The Old Jail is modeled after Lichtenstein Castle. It was designed by architect Henry Wolters, who was also the architect responsible for designing the Old Vanderburgh County Courthouse. Both structures were built at the same time and still have a tunnel that connects them. The tunnel can still be accessed from Woods & Woods law office.

== History ==
The Old Vanderburgh County Jail was completed in 1890 and housed inmates until 1967. It sat empty and dilapidated until renovations started in the 1990s. It was placed on the National Register of Historic Places in 1970.

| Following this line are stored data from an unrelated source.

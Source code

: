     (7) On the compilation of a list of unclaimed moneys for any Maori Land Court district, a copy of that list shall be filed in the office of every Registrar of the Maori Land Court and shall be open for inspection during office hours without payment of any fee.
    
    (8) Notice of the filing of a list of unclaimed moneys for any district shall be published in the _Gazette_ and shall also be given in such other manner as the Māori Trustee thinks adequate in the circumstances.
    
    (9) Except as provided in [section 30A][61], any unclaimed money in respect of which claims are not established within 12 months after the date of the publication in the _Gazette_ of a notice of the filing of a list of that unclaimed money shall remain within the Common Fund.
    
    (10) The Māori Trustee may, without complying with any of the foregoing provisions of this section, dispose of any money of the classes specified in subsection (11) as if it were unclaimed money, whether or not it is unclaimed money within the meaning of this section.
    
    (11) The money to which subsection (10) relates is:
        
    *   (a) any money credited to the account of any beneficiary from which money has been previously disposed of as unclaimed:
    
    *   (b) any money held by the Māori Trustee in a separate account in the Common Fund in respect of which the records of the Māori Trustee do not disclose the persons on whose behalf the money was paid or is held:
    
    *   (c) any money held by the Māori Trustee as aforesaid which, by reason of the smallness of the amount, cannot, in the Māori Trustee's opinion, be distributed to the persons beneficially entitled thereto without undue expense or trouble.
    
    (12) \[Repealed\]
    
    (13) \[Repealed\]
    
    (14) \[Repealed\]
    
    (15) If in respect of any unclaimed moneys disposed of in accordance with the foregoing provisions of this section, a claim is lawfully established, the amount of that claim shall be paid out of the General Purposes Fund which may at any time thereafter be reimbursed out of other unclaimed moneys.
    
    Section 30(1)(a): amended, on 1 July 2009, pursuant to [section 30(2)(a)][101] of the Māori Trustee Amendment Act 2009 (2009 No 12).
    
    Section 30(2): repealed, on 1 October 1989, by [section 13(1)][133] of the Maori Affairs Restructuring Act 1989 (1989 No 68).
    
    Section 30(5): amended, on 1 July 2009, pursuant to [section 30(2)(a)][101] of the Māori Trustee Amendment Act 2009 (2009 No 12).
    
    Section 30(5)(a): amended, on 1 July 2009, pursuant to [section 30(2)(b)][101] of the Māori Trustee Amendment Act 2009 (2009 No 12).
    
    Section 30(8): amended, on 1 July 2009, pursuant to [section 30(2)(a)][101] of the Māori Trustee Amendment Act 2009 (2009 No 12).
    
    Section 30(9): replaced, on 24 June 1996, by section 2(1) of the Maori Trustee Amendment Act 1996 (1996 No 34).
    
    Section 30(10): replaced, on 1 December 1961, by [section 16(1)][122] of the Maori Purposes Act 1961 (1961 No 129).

The Old Jail was the site of a race-riot in 1903 after an African-American male shot a white police officer. The violence raged throughout the night and by morning on July 5, 1903, 12 people were dead. One of the deceased was a 12-year-old-girl who was accidentally shot in her parents' carriage. 300 state militia members were sent to Evansville after the governor declared martial law.

== Former Vanderburgh County Sheriff's Residence ==
The Former Vanderburgh County Sheriff's Residence was built in 1891, and is a 2 1/2-story, rusticated limestone building modeled after Schloss Lichtenstein. It features a central round tower or "keep", stepped gables, crenellated roofline, and turrets.

It was added to the National Register of Historic Places in 1970.

== Notable inmates ==

Leslie Irvin, a.k.a. "Mad Dog," was a serial killer that terrorized southwestern Indiana from December 2, 1954, to March 28, 1955. His case went to the U.S. Supreme Court and set legal precedence for pre-trial publicity.

== Current use ==
Following several years of renovations in the late 1990s, the Old Jail was brought back to her former glory. The Old Jail is now the headquarters of Woods & Woods veterans disability benefits attorneys.